#### [Problem requirements]
The material below contains a line with "Path over topology*" and a line with "team, [Angular Material](https://github.com/angular/material)". Copy exactly those two lines and all lines between them.

#### [Data shown]
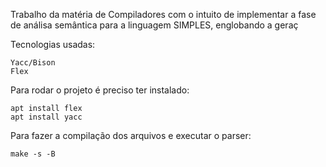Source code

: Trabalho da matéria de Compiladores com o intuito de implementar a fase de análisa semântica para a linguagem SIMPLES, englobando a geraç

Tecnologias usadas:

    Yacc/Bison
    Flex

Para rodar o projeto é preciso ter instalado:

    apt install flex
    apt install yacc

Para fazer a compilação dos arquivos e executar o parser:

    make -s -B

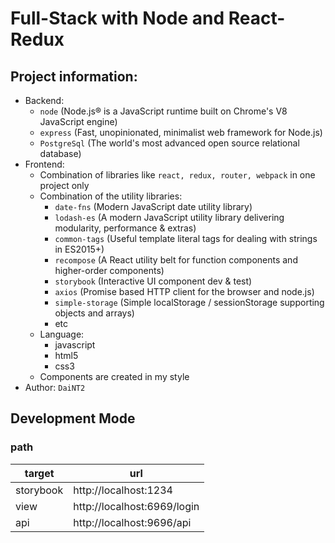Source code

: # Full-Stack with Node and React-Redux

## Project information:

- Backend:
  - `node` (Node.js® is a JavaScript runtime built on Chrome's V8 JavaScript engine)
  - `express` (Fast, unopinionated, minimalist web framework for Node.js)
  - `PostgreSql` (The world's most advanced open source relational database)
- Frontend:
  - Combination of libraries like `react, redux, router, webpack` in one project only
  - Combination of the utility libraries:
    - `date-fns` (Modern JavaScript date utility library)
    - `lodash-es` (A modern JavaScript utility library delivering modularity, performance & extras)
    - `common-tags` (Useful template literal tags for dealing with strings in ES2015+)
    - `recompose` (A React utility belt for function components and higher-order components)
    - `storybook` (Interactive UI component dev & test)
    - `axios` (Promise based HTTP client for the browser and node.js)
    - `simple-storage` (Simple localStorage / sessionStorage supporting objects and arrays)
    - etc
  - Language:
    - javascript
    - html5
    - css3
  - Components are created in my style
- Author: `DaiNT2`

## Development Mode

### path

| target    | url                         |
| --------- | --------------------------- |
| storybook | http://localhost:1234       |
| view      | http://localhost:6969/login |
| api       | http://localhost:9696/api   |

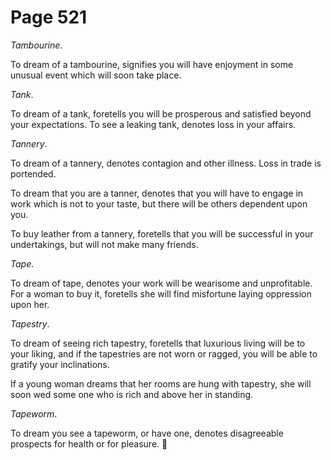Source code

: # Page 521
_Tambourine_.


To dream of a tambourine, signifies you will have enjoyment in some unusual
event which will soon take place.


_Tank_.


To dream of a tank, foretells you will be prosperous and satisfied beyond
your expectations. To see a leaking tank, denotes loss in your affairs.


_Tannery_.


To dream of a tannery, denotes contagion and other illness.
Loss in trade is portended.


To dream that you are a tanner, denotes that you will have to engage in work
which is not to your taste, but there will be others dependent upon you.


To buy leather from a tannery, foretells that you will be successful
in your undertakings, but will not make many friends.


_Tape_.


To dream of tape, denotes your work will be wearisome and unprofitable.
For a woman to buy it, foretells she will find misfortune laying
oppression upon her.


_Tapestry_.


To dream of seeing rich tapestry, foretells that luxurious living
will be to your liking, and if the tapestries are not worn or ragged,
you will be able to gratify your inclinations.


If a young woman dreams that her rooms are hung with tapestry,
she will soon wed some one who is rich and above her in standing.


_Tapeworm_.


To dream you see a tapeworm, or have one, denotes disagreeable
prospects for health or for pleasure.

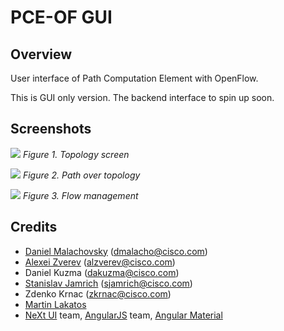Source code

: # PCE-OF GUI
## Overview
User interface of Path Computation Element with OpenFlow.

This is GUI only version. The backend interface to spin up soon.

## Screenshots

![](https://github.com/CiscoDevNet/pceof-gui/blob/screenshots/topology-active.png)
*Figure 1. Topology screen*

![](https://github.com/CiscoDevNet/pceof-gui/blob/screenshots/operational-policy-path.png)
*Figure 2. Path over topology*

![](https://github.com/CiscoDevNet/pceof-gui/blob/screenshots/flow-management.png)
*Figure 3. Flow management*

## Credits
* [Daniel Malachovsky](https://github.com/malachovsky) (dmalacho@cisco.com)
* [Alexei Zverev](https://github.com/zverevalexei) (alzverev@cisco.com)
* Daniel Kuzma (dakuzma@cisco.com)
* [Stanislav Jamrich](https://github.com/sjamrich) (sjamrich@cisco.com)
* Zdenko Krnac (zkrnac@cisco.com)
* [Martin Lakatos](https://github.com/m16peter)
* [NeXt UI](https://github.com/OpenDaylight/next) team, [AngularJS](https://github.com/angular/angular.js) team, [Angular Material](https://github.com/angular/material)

* * *

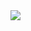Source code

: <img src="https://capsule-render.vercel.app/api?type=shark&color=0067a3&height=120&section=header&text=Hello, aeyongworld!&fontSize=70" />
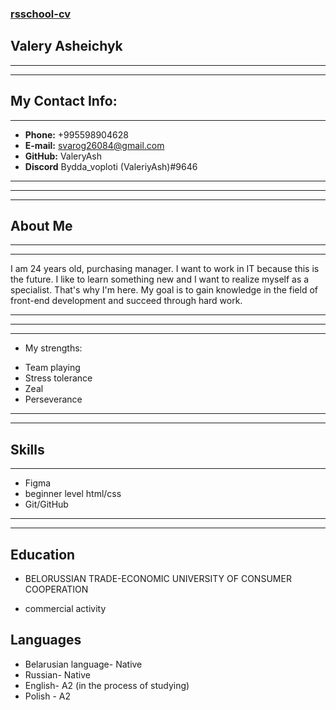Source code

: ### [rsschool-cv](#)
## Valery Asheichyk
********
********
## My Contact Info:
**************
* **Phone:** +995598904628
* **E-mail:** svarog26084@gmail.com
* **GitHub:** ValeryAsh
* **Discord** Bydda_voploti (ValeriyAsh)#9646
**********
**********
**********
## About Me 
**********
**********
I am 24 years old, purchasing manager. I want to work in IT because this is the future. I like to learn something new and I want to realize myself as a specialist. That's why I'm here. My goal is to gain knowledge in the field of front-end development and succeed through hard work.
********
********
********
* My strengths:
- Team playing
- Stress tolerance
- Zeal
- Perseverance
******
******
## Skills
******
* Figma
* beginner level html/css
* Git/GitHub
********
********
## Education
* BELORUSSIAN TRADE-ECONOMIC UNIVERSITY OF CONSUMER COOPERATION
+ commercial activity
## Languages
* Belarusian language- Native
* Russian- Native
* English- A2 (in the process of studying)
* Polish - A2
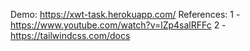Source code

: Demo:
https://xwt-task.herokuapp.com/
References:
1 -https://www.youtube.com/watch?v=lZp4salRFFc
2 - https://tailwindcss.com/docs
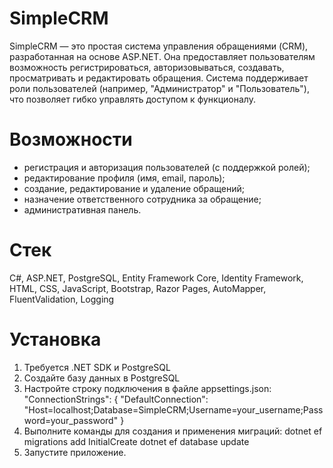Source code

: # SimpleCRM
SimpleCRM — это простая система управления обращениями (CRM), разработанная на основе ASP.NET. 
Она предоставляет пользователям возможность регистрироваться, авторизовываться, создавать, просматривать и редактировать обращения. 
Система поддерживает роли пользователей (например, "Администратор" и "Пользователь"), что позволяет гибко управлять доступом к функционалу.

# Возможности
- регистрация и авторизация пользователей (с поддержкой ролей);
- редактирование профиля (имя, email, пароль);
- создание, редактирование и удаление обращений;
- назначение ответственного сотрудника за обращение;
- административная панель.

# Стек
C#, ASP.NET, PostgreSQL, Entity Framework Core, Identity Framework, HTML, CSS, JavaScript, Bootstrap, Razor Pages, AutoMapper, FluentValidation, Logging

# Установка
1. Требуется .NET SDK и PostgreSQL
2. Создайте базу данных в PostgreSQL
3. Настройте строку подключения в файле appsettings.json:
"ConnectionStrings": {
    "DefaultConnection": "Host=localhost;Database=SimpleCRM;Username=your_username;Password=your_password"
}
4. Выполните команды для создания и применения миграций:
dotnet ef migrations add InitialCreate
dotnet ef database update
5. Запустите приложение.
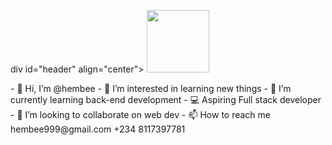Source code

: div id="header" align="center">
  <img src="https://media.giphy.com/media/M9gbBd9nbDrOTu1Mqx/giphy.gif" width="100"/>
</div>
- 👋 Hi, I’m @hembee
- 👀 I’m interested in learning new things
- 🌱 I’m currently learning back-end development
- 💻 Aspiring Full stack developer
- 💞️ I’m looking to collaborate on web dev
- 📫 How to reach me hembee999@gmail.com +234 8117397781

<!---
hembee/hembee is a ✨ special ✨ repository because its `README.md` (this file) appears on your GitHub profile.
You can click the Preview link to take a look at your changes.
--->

---

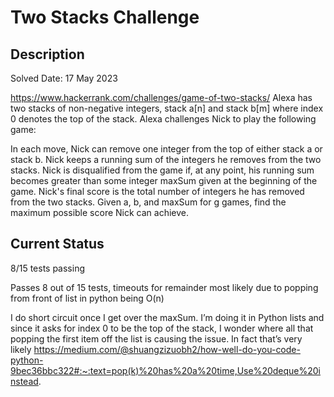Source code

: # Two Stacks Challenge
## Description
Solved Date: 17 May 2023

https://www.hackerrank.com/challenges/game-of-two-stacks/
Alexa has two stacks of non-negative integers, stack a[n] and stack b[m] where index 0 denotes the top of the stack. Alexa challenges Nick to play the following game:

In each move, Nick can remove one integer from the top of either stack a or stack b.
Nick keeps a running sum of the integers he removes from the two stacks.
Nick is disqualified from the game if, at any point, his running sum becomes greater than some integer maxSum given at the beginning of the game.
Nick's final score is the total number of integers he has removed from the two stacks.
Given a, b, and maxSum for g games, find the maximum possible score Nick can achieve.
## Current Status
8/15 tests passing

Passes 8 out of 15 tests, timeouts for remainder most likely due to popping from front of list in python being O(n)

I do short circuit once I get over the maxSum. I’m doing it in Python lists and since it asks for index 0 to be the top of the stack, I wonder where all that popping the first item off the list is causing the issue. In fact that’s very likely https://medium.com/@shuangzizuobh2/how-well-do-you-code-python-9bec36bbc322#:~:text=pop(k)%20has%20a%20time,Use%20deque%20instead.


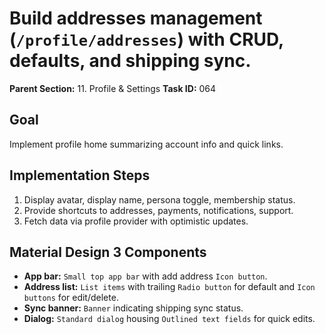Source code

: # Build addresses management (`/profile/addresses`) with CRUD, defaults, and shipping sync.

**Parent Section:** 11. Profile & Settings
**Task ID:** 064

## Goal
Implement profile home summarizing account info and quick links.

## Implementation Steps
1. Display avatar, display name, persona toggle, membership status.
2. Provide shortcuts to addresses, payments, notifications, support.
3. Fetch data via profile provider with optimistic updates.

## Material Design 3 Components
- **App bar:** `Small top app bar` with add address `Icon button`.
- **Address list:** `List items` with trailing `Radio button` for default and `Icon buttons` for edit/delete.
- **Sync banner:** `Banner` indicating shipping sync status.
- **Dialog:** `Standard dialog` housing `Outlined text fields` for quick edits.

#### [Problem solution]
*Figure 2. Path over topology*

![](https://github.com/CiscoDevNet/pceof-gui/blob/screenshots/flow-management.png)
*Figure 3. Flow management*

## Credits
* [Daniel Malachovsky](https://github.com/malachovsky) (dmalacho@cisco.com)
* [Alexei Zverev](https://github.com/zverevalexei) (alzverev@cisco.com)
* Daniel Kuzma (dakuzma@cisco.com)
* [Stanislav Jamrich](https://github.com/sjamrich) (sjamrich@cisco.com)
* Zdenko Krnac (zkrnac@cisco.com)
* [Martin Lakatos](https://github.com/m16peter)
* [NeXt UI](https://github.com/OpenDaylight/next) team, [AngularJS](https://github.com/angular/angular.js) team, [Angular Material](https://github.com/angular/material)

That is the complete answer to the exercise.